Plain-text document sources:

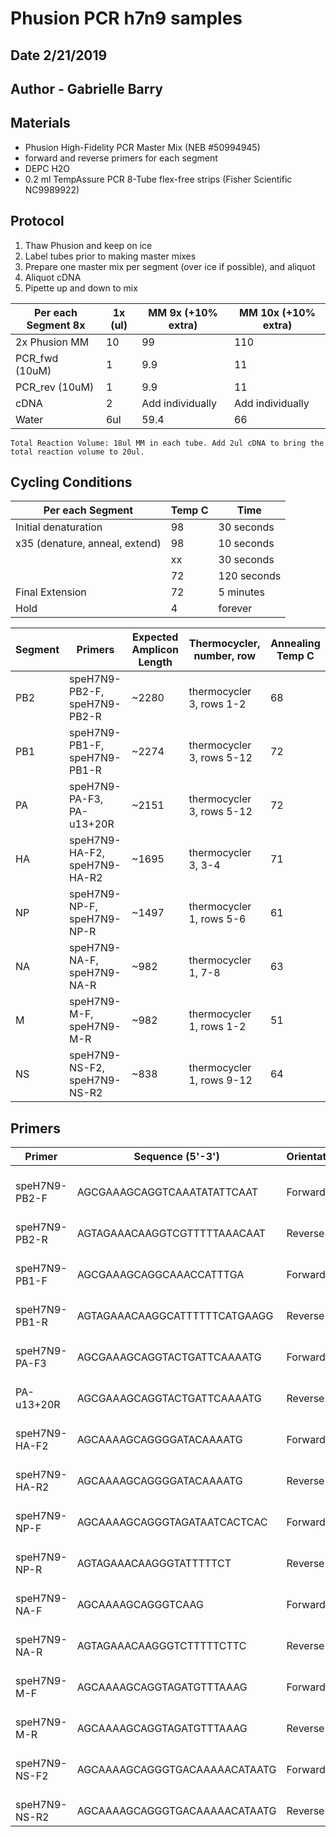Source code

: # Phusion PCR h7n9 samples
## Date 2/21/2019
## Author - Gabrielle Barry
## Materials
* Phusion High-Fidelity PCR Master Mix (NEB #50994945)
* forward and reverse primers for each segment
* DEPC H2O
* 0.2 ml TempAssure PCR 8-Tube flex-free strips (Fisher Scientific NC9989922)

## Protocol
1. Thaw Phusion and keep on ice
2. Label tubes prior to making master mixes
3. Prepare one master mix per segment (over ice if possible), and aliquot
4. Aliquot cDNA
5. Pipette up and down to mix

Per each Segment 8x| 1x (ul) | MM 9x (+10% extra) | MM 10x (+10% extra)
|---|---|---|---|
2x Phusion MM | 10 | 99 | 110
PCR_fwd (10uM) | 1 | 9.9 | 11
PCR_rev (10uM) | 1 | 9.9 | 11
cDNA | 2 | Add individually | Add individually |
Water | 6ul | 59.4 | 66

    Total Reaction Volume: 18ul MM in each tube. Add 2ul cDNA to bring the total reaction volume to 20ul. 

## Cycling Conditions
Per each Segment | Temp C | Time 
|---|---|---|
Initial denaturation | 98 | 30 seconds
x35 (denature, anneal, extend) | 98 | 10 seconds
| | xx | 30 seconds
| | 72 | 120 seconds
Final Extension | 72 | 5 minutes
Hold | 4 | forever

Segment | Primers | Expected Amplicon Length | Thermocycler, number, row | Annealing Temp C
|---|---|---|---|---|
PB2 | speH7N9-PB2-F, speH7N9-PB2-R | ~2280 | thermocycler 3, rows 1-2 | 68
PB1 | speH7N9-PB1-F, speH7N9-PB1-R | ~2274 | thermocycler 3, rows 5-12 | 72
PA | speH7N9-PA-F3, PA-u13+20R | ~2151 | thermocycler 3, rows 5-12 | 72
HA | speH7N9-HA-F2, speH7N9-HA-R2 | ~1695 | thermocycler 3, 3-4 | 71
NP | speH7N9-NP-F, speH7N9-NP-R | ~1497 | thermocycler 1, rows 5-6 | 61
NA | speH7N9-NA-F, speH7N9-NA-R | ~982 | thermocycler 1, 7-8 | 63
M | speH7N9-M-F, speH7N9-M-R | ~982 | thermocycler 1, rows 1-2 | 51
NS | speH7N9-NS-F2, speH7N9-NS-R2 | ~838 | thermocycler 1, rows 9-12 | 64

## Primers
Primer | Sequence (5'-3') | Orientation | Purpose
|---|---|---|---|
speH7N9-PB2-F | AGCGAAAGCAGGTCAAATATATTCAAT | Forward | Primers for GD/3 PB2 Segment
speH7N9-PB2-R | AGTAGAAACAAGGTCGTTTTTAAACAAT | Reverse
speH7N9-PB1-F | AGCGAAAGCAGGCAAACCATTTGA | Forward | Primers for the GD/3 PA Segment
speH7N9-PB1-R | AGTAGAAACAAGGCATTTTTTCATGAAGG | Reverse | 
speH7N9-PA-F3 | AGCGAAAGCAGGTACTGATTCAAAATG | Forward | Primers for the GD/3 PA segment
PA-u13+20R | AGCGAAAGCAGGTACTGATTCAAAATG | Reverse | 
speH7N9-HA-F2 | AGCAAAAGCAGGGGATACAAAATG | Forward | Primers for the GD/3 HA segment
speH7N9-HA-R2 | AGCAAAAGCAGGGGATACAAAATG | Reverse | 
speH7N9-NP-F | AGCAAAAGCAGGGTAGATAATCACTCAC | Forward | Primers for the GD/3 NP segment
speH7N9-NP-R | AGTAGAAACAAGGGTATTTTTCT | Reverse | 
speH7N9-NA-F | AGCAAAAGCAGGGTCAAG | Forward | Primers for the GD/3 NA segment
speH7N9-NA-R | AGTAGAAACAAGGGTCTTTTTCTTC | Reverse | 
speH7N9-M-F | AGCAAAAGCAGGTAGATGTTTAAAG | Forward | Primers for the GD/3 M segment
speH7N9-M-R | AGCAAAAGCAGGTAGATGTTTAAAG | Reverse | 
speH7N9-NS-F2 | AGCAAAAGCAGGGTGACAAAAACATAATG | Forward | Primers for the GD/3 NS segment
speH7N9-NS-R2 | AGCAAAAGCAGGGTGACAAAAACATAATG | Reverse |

What is expected: Word for word, give again the lines from the first entry to the line with "1. Thaw Phusion and keep on ice", inclusive. Exclude the pictures.

Result below:
Source code

: # Phusion PCR h7n9 samples
## Date 2/21/2019
## Author - Gabrielle Barry
## Materials
* Phusion High-Fidelity PCR Master Mix (NEB #50994945)
* forward and reverse primers for each segment
* DEPC H2O
* 0.2 ml TempAssure PCR 8-Tube flex-free strips (Fisher Scientific NC9989922)

## Protocol
1. Thaw Phusion and keep on ice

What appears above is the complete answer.